[Dataset entries]
________________________

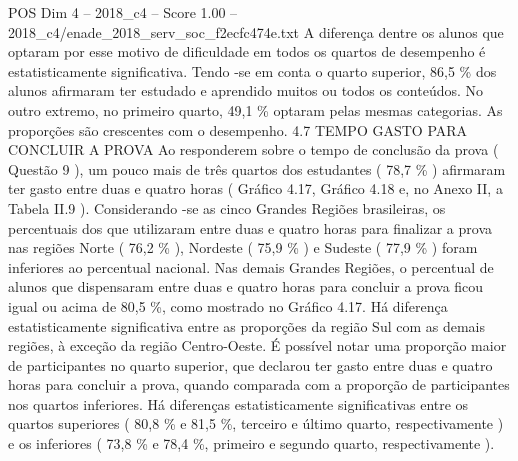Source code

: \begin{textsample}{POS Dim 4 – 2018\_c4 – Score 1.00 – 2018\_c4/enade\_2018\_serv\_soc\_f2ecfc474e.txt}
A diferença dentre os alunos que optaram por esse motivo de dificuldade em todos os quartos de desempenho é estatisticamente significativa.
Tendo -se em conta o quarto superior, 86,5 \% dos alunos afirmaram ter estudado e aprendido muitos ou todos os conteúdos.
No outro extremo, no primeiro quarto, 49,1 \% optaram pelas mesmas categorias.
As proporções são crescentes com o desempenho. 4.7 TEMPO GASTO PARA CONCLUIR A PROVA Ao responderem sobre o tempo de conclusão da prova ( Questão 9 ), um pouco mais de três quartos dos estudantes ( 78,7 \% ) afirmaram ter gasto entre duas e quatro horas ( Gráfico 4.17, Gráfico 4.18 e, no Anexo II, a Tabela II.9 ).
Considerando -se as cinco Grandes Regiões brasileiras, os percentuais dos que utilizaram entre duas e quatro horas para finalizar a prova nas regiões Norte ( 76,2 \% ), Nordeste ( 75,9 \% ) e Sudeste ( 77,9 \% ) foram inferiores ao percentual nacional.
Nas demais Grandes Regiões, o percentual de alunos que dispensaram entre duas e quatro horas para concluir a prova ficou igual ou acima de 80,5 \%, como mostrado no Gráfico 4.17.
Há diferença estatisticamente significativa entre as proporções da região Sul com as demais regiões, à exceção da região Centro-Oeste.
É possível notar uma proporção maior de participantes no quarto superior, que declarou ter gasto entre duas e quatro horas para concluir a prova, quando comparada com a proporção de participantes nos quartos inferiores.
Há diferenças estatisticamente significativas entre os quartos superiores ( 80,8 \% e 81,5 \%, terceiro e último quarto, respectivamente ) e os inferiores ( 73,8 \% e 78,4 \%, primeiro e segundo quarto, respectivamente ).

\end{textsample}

________________________

→ Exercise directions
Write only the number of lines in the entries that contain the word "todos".

→ Output
2